The chipmaker's series of recent product delays and its overenthusiastic expectations for the third quarter also made their presence felt at the show.

"We had some fumbles," he said while talking with reporters after the speech. To address the issues, he said, "we went back to the basics."

For example, Intel reinstituted its traditional requirement for 90 percent confidence in its ability to meet its schedules and re-evaluated design programs so that it uses consistent standards for conservatism or aggressiveness, he said.

Wireless and more
But Intel isn't only looking to big leaps in technology to make its products more attractive.

• The chipmaker will beef up product platforms such as Centrino with things as simple as new ways of connecting with other computers to share data. The chipmaker plans to make WiMax, the wireless broadband technology, an option in its Centrino platform, for one.
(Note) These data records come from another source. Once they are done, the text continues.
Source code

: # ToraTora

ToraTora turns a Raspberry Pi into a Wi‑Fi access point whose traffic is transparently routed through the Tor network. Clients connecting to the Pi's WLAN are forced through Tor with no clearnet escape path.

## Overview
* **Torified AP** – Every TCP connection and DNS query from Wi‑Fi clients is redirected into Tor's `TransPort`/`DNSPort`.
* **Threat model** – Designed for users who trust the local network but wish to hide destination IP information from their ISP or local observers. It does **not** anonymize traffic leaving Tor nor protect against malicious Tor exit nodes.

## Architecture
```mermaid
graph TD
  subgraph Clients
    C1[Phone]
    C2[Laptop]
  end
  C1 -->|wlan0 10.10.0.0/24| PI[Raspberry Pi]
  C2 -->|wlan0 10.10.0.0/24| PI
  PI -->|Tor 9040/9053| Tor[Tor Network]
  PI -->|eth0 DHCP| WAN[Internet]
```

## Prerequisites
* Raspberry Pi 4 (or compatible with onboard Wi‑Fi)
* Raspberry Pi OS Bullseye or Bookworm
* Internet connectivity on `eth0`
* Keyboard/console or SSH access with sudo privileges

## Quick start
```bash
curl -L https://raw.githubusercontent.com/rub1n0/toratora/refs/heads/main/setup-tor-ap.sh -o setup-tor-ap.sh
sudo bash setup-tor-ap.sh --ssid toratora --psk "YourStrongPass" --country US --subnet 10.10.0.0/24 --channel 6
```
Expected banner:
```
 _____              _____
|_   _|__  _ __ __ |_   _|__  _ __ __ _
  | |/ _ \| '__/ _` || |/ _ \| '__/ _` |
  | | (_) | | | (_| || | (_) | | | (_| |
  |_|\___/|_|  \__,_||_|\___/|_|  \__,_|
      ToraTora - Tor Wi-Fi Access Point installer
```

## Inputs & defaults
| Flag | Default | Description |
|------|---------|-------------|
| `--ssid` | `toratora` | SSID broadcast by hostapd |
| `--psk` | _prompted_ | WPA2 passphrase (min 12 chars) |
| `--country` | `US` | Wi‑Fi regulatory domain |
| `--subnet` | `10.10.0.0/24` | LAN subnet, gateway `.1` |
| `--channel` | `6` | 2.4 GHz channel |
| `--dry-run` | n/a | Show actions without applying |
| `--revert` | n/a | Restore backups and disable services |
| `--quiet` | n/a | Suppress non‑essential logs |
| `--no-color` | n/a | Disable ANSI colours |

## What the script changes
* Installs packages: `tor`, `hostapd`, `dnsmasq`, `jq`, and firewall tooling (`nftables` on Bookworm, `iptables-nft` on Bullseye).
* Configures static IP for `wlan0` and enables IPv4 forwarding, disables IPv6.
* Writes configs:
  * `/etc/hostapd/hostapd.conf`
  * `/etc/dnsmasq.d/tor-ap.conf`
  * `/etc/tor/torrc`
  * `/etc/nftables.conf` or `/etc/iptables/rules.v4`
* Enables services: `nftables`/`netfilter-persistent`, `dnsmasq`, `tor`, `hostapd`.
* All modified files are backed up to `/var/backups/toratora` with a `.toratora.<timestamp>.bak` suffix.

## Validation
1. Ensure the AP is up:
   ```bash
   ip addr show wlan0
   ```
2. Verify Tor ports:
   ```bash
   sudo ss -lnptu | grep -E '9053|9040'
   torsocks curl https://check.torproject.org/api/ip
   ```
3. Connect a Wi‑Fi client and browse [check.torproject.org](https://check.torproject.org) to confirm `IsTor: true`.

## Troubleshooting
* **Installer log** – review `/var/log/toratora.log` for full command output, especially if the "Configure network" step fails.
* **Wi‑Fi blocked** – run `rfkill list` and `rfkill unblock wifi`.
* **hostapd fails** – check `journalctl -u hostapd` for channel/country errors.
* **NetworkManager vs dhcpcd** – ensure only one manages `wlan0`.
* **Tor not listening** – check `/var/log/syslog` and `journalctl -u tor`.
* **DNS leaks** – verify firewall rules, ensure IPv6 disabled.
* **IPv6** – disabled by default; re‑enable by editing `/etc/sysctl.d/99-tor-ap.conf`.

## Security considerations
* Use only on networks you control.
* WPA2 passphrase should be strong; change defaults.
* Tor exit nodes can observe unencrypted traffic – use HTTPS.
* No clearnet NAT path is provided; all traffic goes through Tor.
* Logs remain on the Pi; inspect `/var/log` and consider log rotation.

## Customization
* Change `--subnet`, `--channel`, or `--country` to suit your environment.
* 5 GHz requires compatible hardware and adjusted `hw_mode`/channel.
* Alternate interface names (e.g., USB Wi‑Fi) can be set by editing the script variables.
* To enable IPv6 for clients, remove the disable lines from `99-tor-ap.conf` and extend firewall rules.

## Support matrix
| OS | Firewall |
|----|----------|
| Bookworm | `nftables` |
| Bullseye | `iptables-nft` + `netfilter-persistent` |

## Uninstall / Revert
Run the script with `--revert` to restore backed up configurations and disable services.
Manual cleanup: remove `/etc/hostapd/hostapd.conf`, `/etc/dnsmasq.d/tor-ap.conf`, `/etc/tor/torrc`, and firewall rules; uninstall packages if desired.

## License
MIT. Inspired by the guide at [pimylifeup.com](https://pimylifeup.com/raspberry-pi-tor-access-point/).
Intel has already begun sampling the chip, code-named Rosedale and based on the 802.16-2004 standard, to its key customers. It's expected to ship the chip in volume late this year or early in 2005.

"Starting in 2006, we have made a commitment we will integrate as an option WiMax silicon into the Centrino notebook platform," Otellini said.

By later in 2006 or 2007, adding the highly anticipated WiMax to a computer will mean only a small increase in component costs, a cost that's comparable to that of Wi-Fi today, Otellini said.

• Otellini on Tuesday also unveiled an initiative, the Intel Cross Platform Manageability Program, designed to help create ways for companies to better administer to computer hardware, ranging from cellular phones and notebooks to servers.

• Intel plans to offer a Pentium 4 processor with 2MB of performance-enhancing cache by the end of this year, Otellini said. Right now, most Pentium 4s have 1MB.

• NASA representatives also were on hand to tout Itanium. The U.S. space agency is building a 10,240-Itanium supercomputer from Silicon Graphics Inc., called Project Columbia, that's expected to have performance of 60 trillion calculations per second, or 60 teraflops, when it's complete by the end of the 2004. By contrast, the fastest supercomputer today is NEC's Earth Simulator at 35.8 teraflops.

CNET News.com's John Spooner contributed to this report.